Well, I was in China a couple months ago. It was 9 a.m., and we were going to a gym. My kids were at home, where it was nighttime. I FaceTimed them to say, “When you’re not working, somebody else is, and they’re going to win when you meet.” I had to tell my kids, because it’s the truth. When my kids are laying their heads on their pillows, these kids are about to go to work. You have to always remember that when you take a break or think you’ve worked enough, somebody else is getting more work in. When you talk about the greats in basketball, they are the ones who always got their work in.

“In basketball and in life, we have to remember to keep going, for ourselves and for each other.”

What are you enjoying the most in your retirement?

I’m enjoying seeing how truly global the game is. I had opportunities to travel throughout my career, but with a good team, you’re playing into May and June. By the time summer comes, you want to rest and do your own thing. I’ve been able to travel so much more in my retirement.

The one thing I tell the young people who I come in contact with is how truly magical the game of basketball is. It transforms people all over the world. I love having the opportunity to meet and see different people, who speak different languages, but still rebound, pass and shoot all the same.

How would you describe the powerful ways that basketball unites people?

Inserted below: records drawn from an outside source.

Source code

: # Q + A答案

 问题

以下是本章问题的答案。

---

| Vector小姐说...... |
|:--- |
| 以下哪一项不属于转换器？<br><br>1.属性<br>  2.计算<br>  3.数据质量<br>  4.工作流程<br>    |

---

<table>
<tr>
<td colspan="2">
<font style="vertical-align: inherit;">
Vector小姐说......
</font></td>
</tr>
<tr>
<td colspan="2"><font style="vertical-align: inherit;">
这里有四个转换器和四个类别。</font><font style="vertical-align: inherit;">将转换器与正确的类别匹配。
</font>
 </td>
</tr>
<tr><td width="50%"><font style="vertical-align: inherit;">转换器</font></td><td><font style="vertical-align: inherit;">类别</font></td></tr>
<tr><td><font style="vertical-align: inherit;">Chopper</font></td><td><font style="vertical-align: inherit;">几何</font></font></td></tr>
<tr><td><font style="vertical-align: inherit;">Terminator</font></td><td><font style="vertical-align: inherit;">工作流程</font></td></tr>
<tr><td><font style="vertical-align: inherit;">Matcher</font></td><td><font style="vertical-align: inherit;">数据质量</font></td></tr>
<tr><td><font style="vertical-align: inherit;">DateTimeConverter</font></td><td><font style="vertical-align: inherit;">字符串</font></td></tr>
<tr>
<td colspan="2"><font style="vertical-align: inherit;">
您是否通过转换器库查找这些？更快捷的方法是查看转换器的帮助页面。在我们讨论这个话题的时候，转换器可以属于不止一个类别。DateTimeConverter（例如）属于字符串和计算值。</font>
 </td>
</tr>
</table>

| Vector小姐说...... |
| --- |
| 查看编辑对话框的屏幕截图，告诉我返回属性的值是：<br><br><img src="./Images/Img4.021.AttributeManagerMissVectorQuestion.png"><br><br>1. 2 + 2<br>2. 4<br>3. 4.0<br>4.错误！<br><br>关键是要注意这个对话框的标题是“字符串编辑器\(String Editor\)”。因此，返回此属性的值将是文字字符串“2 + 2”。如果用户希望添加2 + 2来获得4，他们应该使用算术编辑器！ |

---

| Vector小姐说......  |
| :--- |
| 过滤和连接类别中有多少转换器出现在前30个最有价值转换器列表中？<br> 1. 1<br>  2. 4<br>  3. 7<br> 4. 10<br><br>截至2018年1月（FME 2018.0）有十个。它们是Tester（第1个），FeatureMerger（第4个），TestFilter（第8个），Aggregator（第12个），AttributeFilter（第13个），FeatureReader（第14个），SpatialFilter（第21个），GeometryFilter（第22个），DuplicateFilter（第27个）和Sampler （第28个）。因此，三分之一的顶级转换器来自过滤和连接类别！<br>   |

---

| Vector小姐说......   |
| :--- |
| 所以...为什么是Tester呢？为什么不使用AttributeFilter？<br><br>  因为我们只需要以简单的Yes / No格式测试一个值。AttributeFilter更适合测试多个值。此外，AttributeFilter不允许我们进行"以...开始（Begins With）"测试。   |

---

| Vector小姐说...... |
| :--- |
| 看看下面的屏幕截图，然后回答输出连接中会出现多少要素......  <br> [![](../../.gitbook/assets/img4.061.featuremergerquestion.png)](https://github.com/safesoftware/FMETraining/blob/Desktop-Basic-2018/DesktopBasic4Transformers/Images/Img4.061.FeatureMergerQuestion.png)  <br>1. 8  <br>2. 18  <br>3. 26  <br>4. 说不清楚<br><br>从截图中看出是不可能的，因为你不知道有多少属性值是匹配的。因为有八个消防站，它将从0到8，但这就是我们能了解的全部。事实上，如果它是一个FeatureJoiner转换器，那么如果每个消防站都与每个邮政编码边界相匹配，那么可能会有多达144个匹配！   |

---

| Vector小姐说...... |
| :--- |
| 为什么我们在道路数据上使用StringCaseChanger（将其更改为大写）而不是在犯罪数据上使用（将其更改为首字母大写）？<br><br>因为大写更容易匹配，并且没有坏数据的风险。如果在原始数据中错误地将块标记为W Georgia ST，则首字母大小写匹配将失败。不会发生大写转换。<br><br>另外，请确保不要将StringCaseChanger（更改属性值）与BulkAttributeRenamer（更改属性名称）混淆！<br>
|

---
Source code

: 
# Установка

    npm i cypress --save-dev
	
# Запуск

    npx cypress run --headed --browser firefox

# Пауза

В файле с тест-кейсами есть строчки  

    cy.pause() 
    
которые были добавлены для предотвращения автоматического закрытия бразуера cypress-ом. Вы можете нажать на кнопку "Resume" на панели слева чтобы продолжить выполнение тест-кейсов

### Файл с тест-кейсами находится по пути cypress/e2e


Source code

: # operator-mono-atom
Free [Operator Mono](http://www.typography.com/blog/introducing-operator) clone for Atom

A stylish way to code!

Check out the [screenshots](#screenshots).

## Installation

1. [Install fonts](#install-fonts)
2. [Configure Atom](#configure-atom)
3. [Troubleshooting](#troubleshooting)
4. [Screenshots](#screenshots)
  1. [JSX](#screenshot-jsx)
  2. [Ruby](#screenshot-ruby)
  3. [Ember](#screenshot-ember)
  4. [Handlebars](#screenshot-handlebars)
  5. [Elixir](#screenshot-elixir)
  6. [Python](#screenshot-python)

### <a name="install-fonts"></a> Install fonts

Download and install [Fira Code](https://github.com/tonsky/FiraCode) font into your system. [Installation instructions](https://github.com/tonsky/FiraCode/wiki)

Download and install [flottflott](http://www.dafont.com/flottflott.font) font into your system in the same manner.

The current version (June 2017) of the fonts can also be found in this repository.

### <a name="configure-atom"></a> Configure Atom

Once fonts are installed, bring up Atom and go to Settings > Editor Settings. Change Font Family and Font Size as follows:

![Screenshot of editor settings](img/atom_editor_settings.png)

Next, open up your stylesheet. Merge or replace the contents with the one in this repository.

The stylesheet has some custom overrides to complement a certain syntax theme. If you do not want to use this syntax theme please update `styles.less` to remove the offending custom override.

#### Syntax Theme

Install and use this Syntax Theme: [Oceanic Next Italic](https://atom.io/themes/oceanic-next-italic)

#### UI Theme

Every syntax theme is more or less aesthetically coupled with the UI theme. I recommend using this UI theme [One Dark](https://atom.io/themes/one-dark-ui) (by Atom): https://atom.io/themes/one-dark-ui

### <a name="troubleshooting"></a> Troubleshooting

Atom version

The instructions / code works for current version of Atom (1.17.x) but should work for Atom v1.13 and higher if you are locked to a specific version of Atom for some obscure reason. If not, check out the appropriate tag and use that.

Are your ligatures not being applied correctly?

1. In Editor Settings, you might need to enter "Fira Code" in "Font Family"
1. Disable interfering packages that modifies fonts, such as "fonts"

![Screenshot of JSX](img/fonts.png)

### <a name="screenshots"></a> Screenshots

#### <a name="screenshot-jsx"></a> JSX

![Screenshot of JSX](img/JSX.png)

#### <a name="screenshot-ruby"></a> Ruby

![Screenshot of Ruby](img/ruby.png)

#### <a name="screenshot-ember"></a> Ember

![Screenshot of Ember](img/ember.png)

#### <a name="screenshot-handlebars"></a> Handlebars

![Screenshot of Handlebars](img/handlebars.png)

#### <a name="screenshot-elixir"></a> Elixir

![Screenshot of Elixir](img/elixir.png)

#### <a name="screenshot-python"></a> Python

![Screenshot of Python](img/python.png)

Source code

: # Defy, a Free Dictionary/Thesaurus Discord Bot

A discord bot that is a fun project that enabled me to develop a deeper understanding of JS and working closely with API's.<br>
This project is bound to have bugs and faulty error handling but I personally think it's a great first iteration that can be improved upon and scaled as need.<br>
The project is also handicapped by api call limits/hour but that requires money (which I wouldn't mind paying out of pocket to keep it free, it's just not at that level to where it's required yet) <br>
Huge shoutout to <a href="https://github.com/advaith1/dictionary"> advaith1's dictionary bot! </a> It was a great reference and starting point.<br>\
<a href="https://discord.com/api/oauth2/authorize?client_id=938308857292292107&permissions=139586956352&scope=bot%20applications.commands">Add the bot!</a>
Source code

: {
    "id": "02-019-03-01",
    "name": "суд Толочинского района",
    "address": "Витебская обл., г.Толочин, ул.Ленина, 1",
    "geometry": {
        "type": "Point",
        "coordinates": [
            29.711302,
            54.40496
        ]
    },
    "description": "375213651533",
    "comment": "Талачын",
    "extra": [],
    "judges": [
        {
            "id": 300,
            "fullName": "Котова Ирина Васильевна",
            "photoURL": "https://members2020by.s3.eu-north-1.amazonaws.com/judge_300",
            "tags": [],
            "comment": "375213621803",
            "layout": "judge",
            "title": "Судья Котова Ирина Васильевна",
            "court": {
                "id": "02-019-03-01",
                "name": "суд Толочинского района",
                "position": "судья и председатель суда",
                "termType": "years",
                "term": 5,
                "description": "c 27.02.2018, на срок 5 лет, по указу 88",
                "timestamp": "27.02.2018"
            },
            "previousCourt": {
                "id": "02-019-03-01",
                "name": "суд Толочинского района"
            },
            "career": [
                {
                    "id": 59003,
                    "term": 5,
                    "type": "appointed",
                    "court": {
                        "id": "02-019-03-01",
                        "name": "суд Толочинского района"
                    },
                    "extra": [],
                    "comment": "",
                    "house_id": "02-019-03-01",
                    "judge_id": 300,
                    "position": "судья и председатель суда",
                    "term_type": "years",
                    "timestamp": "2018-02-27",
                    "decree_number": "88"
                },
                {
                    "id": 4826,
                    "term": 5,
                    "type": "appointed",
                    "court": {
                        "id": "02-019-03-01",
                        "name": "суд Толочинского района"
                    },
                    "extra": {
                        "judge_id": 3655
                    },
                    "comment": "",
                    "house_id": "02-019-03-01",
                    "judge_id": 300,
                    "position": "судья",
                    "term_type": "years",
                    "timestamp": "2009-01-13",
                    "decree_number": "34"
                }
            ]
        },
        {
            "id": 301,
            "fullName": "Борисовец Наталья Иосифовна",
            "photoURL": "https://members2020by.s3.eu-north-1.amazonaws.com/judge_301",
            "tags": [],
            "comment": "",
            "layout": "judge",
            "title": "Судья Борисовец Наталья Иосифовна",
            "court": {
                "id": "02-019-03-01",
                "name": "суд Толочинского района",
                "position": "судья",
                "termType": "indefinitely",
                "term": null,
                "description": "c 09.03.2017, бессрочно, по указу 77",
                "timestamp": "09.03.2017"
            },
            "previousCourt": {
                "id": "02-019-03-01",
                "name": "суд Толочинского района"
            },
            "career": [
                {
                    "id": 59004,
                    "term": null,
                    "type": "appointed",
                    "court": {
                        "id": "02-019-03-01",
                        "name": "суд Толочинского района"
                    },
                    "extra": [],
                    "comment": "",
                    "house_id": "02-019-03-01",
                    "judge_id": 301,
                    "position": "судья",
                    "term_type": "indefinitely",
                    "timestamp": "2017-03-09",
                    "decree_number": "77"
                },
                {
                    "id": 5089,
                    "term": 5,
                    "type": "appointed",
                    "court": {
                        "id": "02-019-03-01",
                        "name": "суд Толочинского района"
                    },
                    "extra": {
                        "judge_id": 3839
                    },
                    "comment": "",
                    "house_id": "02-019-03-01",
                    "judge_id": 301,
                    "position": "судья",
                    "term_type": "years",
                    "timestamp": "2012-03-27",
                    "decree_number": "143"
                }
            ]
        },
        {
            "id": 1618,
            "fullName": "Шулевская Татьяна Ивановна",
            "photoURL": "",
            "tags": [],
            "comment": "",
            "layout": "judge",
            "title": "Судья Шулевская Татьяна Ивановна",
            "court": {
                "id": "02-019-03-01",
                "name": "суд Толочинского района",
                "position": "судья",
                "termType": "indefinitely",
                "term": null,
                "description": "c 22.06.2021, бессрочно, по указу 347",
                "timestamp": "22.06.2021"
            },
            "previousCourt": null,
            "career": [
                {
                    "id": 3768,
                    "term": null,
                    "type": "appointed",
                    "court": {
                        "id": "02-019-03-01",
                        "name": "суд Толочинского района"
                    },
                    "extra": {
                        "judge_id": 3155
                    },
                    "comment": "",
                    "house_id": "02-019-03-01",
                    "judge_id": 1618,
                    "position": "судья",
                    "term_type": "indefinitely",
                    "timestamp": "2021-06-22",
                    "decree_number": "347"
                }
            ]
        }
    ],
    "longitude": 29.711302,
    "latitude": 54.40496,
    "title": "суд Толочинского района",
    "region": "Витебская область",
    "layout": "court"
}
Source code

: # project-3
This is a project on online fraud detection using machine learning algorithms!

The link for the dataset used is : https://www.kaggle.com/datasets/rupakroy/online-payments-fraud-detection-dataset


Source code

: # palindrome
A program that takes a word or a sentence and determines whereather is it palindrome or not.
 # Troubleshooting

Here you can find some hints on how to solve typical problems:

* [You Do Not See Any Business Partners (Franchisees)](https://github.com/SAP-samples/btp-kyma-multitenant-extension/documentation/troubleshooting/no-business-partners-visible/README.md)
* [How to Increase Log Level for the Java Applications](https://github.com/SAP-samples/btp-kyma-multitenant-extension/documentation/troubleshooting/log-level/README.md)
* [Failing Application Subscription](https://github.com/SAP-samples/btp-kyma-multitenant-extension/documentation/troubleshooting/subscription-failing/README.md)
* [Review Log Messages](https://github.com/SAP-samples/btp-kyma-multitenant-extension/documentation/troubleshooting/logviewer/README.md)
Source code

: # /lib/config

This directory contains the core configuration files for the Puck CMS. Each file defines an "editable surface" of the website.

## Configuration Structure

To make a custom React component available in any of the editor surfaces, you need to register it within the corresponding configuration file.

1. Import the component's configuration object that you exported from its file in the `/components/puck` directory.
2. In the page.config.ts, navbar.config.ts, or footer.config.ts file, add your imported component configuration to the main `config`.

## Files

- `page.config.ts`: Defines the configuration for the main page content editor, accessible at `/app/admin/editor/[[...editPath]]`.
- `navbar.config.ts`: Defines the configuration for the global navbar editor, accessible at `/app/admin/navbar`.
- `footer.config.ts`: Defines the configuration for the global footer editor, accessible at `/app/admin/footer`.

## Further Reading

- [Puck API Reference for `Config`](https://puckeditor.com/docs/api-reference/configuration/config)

I start by saying that everything we do affects those around us, positively and negatively. At the end of the day, movement is life. No matter what you do, you keep moving. The sun will come up the next day. And when it does, the world is ready for you, regardless of what happened to you yesterday. In basketball and in life, we have to remember to keep going, for ourselves and for each other.

For me, playing sports is not personal. I want to win. I want everyone else who wants to win to assemble alongside me. When you come together with individuals like that, they become family, because you started with a common goal. Most people don’t give up on it. They stay with it.